Work request: In the entries below, find the line with "### Get Point In Polygon" and the line with "1. After you". Reproduce those two lines and every line between them exactly, and nothing more.

Material for this exercise:
──────

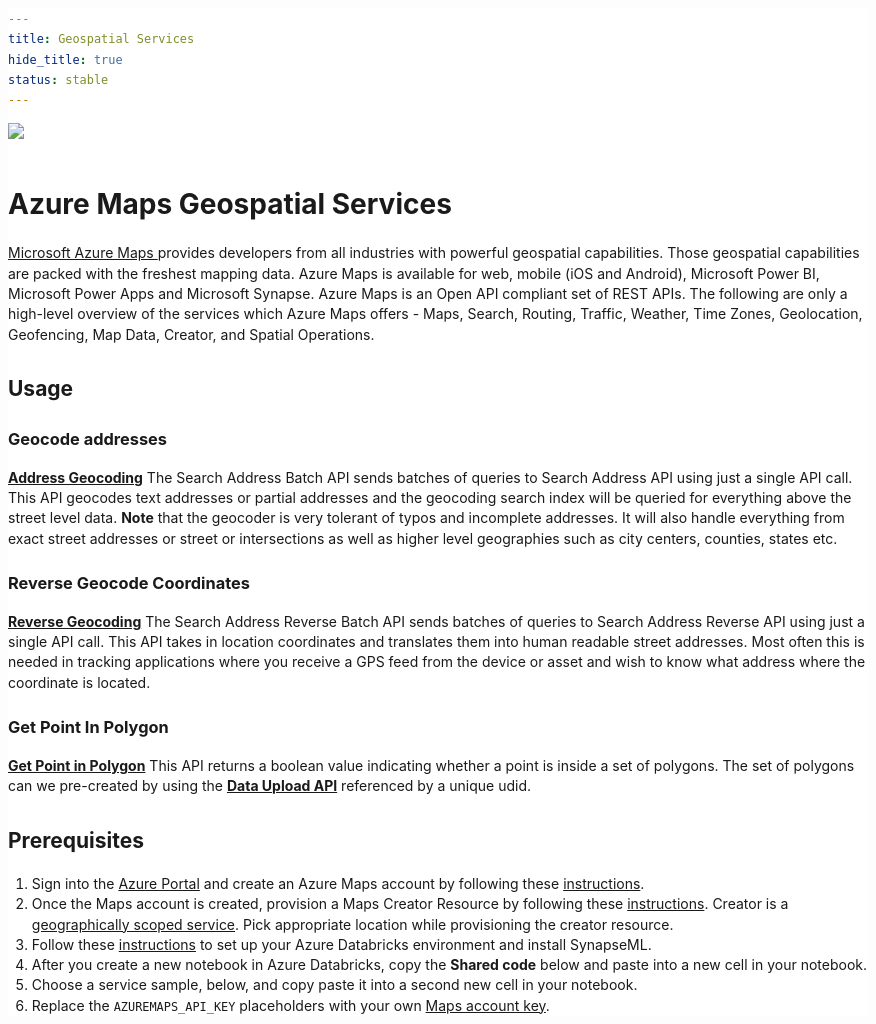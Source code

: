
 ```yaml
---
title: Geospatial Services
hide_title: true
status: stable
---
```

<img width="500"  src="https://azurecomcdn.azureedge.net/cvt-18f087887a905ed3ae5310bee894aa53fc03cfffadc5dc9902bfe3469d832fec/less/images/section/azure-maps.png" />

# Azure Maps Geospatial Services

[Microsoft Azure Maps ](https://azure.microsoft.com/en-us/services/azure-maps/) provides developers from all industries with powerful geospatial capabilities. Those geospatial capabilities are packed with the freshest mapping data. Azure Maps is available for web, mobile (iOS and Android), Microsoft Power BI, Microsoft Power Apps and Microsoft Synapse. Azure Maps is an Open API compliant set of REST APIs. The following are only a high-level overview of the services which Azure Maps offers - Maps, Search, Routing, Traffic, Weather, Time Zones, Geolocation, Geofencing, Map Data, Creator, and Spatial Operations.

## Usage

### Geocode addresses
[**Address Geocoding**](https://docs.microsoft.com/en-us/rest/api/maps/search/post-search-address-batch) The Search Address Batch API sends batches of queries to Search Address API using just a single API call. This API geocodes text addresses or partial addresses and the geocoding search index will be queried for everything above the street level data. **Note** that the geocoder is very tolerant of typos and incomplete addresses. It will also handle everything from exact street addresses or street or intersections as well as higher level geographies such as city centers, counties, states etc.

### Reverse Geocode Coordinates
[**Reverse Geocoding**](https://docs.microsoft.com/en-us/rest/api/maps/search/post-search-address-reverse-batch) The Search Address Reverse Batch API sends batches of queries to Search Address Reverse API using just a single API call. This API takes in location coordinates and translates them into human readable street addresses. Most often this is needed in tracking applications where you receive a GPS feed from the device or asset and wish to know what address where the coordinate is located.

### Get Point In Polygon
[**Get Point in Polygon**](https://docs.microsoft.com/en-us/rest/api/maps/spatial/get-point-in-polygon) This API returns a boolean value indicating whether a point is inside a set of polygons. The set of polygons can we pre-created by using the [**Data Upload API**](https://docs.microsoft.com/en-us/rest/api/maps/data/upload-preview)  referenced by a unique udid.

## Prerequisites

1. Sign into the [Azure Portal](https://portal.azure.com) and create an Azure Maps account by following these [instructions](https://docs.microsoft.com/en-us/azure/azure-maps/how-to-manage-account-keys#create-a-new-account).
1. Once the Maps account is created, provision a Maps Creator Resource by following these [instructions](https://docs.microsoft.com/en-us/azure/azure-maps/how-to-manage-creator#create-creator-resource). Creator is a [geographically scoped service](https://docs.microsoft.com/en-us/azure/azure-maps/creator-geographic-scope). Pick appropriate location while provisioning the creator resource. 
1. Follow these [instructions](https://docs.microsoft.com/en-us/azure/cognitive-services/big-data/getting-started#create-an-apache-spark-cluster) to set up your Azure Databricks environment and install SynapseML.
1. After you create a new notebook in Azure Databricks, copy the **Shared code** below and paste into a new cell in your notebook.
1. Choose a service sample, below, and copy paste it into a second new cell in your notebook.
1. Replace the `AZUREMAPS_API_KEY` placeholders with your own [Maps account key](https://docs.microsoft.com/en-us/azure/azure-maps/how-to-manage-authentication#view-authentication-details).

──────

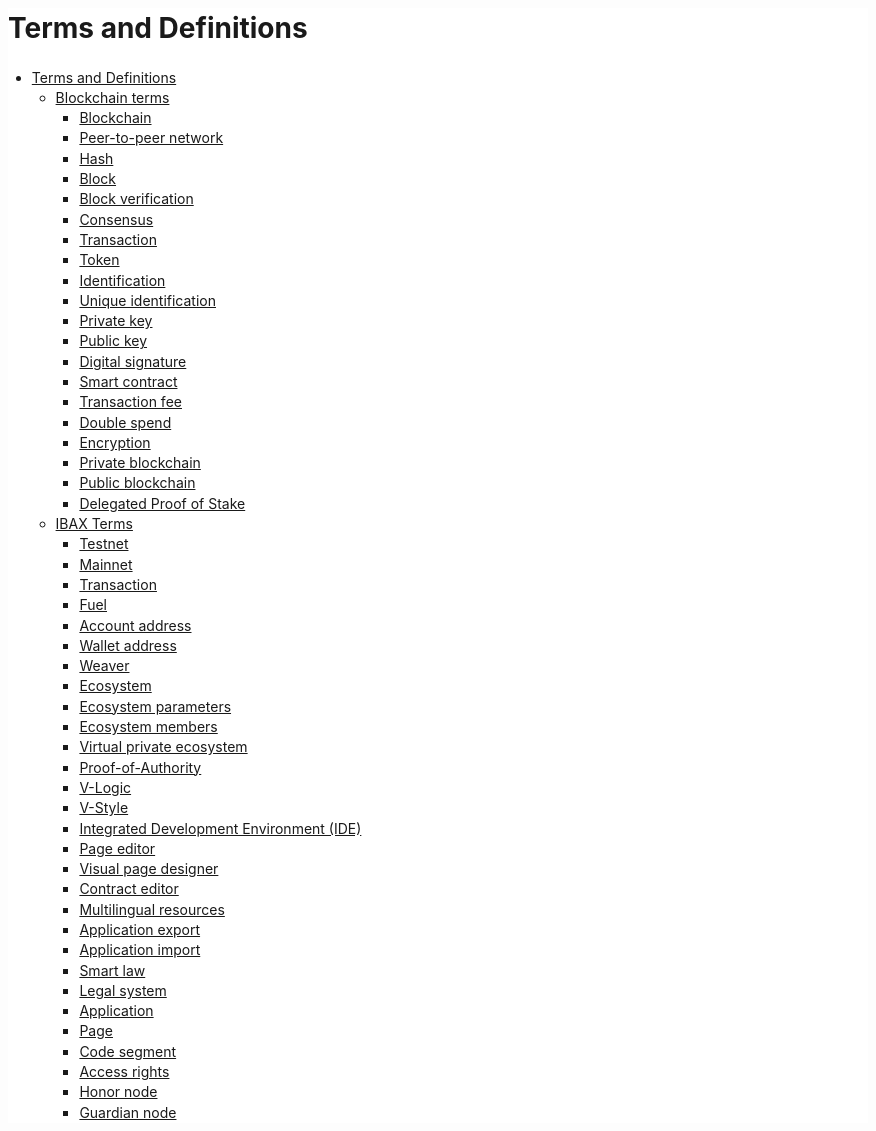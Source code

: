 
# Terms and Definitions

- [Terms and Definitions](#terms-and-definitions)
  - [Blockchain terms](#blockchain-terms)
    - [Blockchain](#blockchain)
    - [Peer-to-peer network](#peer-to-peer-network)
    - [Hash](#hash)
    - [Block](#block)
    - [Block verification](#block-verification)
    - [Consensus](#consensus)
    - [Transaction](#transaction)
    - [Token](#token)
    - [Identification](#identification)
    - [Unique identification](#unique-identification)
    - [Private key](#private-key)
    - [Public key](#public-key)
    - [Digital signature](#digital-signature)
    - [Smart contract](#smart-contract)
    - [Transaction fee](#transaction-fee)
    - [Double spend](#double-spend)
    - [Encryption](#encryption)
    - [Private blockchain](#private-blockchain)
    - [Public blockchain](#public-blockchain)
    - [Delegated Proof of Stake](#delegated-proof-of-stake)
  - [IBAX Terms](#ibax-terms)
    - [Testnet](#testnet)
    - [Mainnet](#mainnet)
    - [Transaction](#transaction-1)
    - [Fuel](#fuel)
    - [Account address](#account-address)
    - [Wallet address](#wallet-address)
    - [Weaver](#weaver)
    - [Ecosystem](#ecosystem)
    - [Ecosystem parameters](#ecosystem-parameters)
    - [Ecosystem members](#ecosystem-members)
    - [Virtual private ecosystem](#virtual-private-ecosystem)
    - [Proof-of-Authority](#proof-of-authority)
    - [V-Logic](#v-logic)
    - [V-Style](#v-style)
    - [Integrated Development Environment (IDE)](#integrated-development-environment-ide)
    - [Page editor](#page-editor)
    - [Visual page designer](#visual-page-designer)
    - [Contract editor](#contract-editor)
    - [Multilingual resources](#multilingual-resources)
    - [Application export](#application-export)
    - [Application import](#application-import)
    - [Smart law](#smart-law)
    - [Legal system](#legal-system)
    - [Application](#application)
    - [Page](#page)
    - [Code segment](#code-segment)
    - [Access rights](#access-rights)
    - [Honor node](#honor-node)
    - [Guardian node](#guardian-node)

──────

Solved problem:
### Get Point In Polygon
[**Get Point in Polygon**](https://docs.microsoft.com/en-us/rest/api/maps/spatial/get-point-in-polygon) This API returns a boolean value indicating whether a point is inside a set of polygons. The set of polygons can we pre-created by using the [**Data Upload API**](https://docs.microsoft.com/en-us/rest/api/maps/data/upload-preview)  referenced by a unique udid.

## Prerequisites

1. Sign into the [Azure Portal](https://portal.azure.com) and create an Azure Maps account by following these [instructions](https://docs.microsoft.com/en-us/azure/azure-maps/how-to-manage-account-keys#create-a-new-account).
1. Once the Maps account is created, provision a Maps Creator Resource by following these [instructions](https://docs.microsoft.com/en-us/azure/azure-maps/how-to-manage-creator#create-creator-resource). Creator is a [geographically scoped service](https://docs.microsoft.com/en-us/azure/azure-maps/creator-geographic-scope). Pick appropriate location while provisioning the creator resource. 
1. Follow these [instructions](https://docs.microsoft.com/en-us/azure/cognitive-services/big-data/getting-started#create-an-apache-spark-cluster) to set up your Azure Databricks environment and install SynapseML.
1. After you create a new notebook in Azure Databricks, copy the **Shared code** below and paste into a new cell in your notebook.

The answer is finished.